Rendered images with source text:
━━━

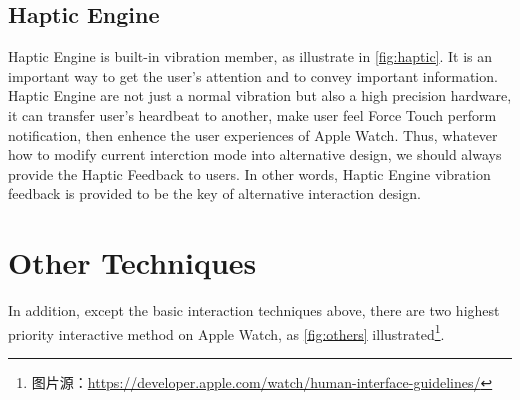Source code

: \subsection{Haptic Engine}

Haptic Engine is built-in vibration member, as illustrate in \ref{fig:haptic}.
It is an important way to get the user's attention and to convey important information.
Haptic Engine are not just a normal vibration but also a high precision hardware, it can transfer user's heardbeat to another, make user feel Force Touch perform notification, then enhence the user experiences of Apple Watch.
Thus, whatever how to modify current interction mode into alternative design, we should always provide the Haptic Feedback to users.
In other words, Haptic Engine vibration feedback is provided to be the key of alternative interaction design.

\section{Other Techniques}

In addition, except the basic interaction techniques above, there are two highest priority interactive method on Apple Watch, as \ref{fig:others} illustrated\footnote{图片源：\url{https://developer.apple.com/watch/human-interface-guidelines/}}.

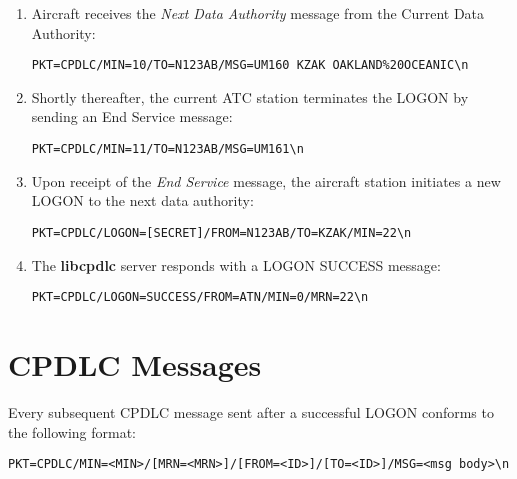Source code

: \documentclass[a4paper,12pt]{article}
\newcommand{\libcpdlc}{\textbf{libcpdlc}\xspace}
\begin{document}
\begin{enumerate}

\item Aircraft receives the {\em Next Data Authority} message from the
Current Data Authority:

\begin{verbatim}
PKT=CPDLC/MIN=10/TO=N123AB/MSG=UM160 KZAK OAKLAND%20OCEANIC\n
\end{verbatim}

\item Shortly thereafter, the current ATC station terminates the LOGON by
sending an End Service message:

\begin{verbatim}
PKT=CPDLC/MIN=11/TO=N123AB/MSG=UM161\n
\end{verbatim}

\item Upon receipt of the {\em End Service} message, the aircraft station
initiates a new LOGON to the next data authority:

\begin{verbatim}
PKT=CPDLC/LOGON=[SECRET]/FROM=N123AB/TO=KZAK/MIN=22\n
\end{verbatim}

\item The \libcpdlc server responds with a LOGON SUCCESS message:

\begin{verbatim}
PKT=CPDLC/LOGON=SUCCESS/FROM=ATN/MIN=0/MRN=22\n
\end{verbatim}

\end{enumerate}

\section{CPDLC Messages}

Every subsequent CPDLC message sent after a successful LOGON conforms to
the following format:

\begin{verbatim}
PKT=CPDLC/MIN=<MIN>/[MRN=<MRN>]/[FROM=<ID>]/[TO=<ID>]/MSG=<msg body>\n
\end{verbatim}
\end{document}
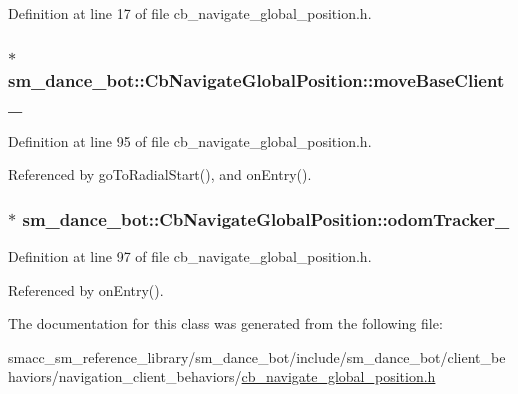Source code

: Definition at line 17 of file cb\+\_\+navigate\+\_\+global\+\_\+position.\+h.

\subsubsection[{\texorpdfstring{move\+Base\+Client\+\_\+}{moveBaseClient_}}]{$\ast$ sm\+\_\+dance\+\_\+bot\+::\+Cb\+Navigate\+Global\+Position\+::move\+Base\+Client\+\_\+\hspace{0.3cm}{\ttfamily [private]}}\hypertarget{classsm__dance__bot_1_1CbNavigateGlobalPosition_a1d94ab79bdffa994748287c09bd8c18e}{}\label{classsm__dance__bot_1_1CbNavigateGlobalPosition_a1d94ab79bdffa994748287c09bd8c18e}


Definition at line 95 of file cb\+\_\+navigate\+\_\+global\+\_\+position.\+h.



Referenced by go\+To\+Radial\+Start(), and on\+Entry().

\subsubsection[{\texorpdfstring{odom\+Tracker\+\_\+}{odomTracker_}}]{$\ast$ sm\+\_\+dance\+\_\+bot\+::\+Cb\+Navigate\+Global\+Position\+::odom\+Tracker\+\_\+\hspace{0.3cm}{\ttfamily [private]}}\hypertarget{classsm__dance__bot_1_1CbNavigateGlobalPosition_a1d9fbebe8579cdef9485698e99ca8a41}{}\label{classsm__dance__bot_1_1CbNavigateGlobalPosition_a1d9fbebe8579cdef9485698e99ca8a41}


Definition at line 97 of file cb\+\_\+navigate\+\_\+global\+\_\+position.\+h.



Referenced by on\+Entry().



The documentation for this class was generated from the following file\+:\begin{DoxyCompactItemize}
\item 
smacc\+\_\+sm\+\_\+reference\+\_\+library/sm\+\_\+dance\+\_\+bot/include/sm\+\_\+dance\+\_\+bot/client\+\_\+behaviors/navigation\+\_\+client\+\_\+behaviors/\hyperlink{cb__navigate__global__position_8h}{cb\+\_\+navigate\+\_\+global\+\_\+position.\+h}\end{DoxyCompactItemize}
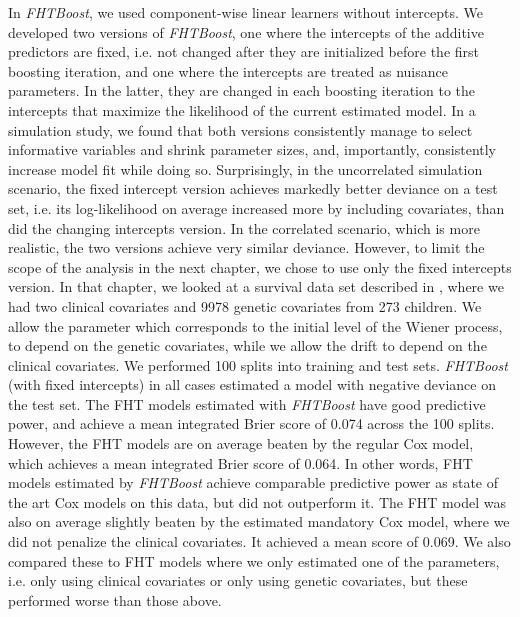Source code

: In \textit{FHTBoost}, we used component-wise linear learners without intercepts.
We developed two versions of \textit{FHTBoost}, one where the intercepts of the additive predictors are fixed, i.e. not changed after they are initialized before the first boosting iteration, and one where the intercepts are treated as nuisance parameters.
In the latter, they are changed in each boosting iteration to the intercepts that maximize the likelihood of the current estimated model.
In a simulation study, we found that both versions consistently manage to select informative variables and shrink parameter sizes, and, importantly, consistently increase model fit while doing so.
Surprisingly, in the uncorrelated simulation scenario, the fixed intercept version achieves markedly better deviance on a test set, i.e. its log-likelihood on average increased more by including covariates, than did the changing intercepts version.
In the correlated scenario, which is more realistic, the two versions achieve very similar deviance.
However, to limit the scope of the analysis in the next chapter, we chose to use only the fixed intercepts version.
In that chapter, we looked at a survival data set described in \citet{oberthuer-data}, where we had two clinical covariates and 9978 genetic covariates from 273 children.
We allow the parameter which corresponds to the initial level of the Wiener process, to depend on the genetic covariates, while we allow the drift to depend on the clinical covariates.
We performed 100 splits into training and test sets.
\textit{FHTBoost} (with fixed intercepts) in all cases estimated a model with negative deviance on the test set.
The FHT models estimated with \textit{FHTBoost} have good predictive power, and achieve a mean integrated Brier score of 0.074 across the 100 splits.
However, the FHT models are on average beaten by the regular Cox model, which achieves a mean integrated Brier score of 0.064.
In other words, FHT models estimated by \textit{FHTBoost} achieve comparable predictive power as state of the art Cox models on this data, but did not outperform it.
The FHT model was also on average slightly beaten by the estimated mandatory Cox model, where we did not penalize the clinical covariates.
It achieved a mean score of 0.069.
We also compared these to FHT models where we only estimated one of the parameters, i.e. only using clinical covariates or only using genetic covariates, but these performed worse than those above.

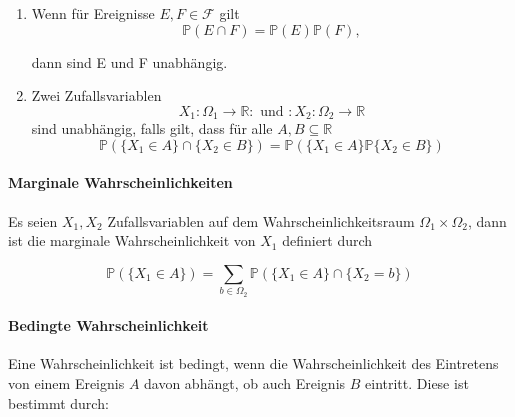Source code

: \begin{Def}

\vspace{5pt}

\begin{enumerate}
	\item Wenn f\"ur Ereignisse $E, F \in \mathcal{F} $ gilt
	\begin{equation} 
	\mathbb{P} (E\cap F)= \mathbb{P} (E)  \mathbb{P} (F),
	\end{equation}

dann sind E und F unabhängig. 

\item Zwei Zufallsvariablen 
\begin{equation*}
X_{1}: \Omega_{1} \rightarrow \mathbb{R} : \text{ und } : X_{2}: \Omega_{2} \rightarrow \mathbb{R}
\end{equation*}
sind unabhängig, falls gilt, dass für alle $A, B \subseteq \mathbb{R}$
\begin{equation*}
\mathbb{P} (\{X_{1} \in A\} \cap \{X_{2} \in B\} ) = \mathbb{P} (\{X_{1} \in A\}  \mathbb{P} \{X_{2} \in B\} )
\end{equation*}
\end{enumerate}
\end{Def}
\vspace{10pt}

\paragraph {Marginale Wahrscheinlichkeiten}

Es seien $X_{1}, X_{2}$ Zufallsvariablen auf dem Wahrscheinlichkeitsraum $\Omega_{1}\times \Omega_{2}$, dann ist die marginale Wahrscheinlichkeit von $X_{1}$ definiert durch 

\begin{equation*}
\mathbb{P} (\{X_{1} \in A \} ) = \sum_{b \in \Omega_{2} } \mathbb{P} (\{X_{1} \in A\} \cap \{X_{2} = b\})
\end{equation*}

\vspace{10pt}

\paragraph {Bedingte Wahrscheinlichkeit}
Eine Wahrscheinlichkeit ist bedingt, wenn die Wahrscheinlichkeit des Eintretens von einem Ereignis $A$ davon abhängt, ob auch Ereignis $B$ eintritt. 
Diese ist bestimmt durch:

━━━

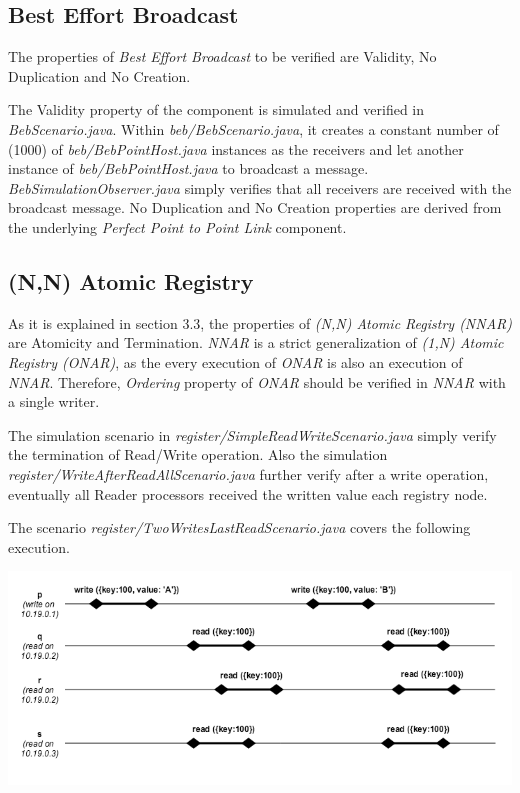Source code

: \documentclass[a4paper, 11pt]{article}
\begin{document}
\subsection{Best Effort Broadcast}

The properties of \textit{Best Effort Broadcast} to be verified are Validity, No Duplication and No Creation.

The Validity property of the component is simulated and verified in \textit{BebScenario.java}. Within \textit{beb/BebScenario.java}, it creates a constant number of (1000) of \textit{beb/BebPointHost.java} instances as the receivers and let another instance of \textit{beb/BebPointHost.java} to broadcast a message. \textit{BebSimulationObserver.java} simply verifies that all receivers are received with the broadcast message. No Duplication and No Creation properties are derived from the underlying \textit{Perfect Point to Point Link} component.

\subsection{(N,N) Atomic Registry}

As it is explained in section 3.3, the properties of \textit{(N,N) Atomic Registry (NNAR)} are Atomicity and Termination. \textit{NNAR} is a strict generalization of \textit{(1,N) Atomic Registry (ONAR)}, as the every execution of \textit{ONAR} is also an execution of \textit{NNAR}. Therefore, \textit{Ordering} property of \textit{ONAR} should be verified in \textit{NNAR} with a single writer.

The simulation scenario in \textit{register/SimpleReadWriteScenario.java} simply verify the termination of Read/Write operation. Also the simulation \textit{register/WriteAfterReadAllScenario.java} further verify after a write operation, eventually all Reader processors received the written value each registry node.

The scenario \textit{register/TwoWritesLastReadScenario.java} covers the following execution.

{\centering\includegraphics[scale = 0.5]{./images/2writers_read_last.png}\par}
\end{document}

━━━

WORK INSTRUCTION: Give the number of lines above that include "Validity". Write nothing else.

WRITTEN ANSWER: 2